[Document images with source code]
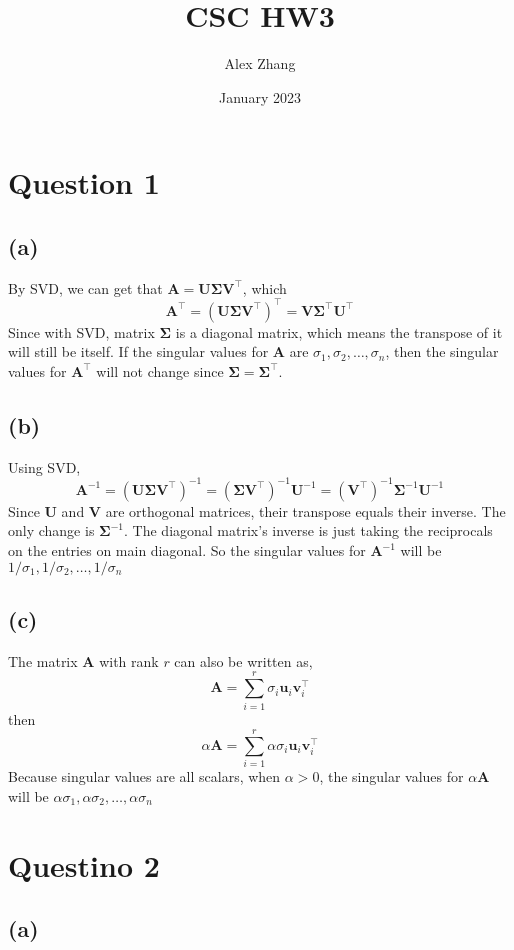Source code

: \documentclass{article}
\title{CSC HW3}
\author{Alex Zhang}
\date{January 2023}
\newcommand{\mat}[1]{\mathbf{#1}}
\begin{document}
\maketitle
\section*{Question 1}

\subsection*{(a)}
By SVD, we can get that $\mat{A} = \mat{U}\mat{\Sigma}\mat{V}^\top$, which
$$\mat{A}^\top =  (\mat{U}\mat{\Sigma}\mat{V}^\top)^\top = \mat{V}\mat{\Sigma}^\top \mat{U}^\top $$
Since with SVD, matrix $\mat{\Sigma}$ is a diagonal matrix, which means the transpose of it will still be itself.
If the singular values for $\mat{A}$ are $\sigma_1, \sigma_2, \dots, \sigma_n$, then the singular values for $\mat{A}^\top$
will not change since $\mat{\Sigma} = \mat{\Sigma}^\top$.
\subsection*{(b)}
Using SVD,
$$\mat{A}^{-1} = (\mat{U}\mat{\Sigma}\mat{V}^\top)^{-1} = (\mat{\Sigma}\mat{V}^\top)^{-1}\mat{U}^{-1} = (\mat{V}^\top)^{-1}\mat{\Sigma}^{-1}\mat{U}^{-1}$$
Since $\mat{U}$ and $\mat{V}$ are orthogonal matrices, their transpose equals their inverse. The only change is $\mat{\Sigma}^{-1}$. The diagonal matrix's inverse
is just taking the reciprocals on the entries on main diagonal. So the singular values for $\mat{A}^{-1}$ will be $1/\sigma_1, 1/\sigma_2, \dots, 1/\sigma_n$
\subsection*{(c)}
The matrix $\mat{A}$ with rank $r$ can also be written as,
$$\mat{A} = \sum^r_{i=1}\sigma_i\mat{u}_i\mat{v}^\top_i$$
then $$\alpha\mat{A} = \sum^r_{i=1}\alpha\sigma_i\mat{u}_i\mat{v}^\top_i$$
Because singular values are all scalars, when $\alpha > 0$, the singular values for $\alpha \mat{A}$ will be $\alpha\sigma_1, \alpha \sigma_2, \dots, \alpha \sigma_n$


\section*{Questino 2}
\subsection*{(a)}
\end{document}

**Exercise directions**
In the entries above, one line contains "If the singular" and another contains "with rank $r$". Reproduce exactly those two lines and the lines between them, nothing else.

**Written solution**
If the singular values for $\mat{A}$ are $\sigma_1, \sigma_2, \dots, \sigma_n$, then the singular values for $\mat{A}^\top$
will not change since $\mat{\Sigma} = \mat{\Sigma}^\top$.
\subsection*{(b)}
Using SVD,
$$\mat{A}^{-1} = (\mat{U}\mat{\Sigma}\mat{V}^\top)^{-1} = (\mat{\Sigma}\mat{V}^\top)^{-1}\mat{U}^{-1} = (\mat{V}^\top)^{-1}\mat{\Sigma}^{-1}\mat{U}^{-1}$$
Since $\mat{U}$ and $\mat{V}$ are orthogonal matrices, their transpose equals their inverse. The only change is $\mat{\Sigma}^{-1}$. The diagonal matrix's inverse
is just taking the reciprocals on the entries on main diagonal. So the singular values for $\mat{A}^{-1}$ will be $1/\sigma_1, 1/\sigma_2, \dots, 1/\sigma_n$
\subsection*{(c)}
The matrix $\mat{A}$ with rank $r$ can also be written as,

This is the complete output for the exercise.